’Tis the season

Re: “Thailand’s heat index reaches danger levels”, (BP, March 18).

So what?

It is that time of year. Moreover, the past few days have been relatively cool.

The general public doesn’t need nannying about how to live in such conditions which are only likely to get worse in the future.

What alarmist reporting!

Ellis O’Brien

Read the charter

Re: “SpaceX or Nasa”, (PostBag, March 20).

Dennis Fitzgerald asks, “what would happen if other places had multiple names and needed to be reached swiftly?”

Oh! That reminds me of the time I was on the way to Nakorn Ratchasima and forgot to stop in Korat.

He also wrote, “it’s great to see the Nasa brand” on TV.

Oh snap!

Nasa is an acronym, (not a brand), that stands for the National Aeronautics and Space Administration, a US government agency.

It is time for the US government to hand over much of Nasa’s mandate to the private sector, Dennis.

According to the Republic’s constitution, the US federal government is not meant to be in competition with private business as you suggest.

Michael Setter

Make tourism great again

Re: “Visa-free status in Thailand to be cut to 30 days”, (Business, March 17) and “Tourism mess”, (PostBag, March 16).

The mandarins in charge of tourism don’t run the industry too well.

Meanwhile, many Westerners feel that local labourers in the tourism business can’t speak much English.

Even Thai guides and operators in your groups are struggling to speak proper English.

Amid all these problems, the government has now mandated that the period of visa-free entry for people from eligible countries be reduced to only a month.

Incredible. One would think that Thai tourism officers would want as many foreigners, with their spending dollars, as possible here!

Hopefully, some kind of a compromise position can be reached where at least people from some of the original countries listed under the visa-free scheme can stay here for longer than a month, given that the list of visa-exempt countries has now expanded to over 50.

This has prompted concerns from various tourism operators that some foreigners are now running illegal businesses here.

Paul

Change is upon us

Re: “Visa folly”, (PostBag, March 22).

I agree with everything that Sara Palin said in her poignant letter, save only one thing: “Time is short [to save the economy]”.

My position is: it is far too late to save the Thai economy as we knew it. Rather than make suggestions which leaders won’t use anyway, I am going to make some predictions for Thailand.

This is with the sole caveat that these predictions don’t include the impact of a possible massive regional war in the Mideast or a nuclear catastrophe there, both of which are possible:

Bankrupt and angry about America’s huge trade deficit with Thailand, I predict that bankrupt Americans will use tariffs to force manufacturers in Thailand who export to America to return the factories we gave away back to America within 18 months — shuttering huge numbers of Thai manufacturing jobs.

Additionally, since US sanctions have now been announced against Thai policymakers and officials responsible for the repatriation leaders of Uyghurs to China, I suspect that a formal downgrade from the United States in American-Thai relations is also likely, along with significant tariffs.

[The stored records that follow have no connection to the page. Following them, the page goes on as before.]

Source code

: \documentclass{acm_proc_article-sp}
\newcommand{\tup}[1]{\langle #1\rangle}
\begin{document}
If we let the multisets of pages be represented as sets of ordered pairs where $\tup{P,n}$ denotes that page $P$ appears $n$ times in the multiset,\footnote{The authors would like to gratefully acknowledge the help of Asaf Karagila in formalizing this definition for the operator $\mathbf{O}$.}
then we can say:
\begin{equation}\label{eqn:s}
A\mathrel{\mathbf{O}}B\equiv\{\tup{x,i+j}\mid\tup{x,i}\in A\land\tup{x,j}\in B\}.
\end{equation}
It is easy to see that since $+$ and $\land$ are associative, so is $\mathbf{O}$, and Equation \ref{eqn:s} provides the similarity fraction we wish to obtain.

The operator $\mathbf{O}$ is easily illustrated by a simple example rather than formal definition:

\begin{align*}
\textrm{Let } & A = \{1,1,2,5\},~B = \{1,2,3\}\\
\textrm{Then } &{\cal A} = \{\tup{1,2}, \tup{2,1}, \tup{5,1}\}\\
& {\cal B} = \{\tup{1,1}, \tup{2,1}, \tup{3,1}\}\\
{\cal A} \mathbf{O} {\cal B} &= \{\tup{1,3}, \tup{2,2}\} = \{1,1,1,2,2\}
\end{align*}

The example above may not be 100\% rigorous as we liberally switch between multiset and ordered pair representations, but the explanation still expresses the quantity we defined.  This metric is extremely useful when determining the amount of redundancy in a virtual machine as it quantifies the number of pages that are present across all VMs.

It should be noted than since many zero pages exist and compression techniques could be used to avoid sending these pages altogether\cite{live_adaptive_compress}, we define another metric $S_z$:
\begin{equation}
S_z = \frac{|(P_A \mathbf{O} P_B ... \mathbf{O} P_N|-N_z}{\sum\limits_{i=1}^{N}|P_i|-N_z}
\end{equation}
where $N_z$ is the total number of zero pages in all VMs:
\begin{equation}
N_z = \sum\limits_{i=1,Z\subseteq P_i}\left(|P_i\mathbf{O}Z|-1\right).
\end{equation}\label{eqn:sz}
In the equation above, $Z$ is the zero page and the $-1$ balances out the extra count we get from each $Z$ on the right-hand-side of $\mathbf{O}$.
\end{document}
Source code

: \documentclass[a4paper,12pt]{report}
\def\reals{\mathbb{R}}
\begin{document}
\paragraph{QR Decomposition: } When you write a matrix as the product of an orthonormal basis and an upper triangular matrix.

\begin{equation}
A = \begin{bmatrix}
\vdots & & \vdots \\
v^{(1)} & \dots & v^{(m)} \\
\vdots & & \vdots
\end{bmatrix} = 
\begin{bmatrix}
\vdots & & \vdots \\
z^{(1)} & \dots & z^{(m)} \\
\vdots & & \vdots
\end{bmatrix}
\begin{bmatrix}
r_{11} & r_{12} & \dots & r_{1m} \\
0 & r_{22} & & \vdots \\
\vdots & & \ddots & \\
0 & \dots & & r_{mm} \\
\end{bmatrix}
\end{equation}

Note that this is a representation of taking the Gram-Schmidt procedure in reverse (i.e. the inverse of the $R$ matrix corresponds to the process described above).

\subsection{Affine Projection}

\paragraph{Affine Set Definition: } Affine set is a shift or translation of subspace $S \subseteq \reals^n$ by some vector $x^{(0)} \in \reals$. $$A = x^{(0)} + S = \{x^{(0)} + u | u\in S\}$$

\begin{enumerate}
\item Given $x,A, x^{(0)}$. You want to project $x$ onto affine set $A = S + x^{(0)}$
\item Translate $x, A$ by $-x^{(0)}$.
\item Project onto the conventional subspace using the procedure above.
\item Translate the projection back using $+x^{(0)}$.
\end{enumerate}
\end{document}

I conclude by saying President Trump is about to “make Thailand an offer it cannot refuse”.

Events show that the days of running on a “tourism/export” economy — neither of which from Thailand are really necessary now that other Southeast Asian countries are developing — ended when President Trump took office.

The only real question in my eyes is who will have the strength to explain to Thais that, either we finally change, or we wind up standing before the world among the most failed state economies.

Jason A Jellison

One cloudy future

Re: “Reform needs more than just a chainsaw”, (Opinion, March 10).

The US Environmental Protection Agency is going to eradicate its own scientific research arm, with over 1,000 scientists going from working on protecting us and our environment to standing in an unemployment queue.

Removing scientists that are working on climate change won’t change the facts, nor will it remove it from the news. As a science teacher, I always promoted the value of science and research even if it wasn’t immediately obvious.

Science should be held high but now the voices of “fake” sciences are louder and worryingly they are being listened to. The appointment of R F Kennedy Jr to the management of the country’s health system does not improve the situation either. It looks like a cloudy future, obscuring the truth and letting the darkness destroy our hopes.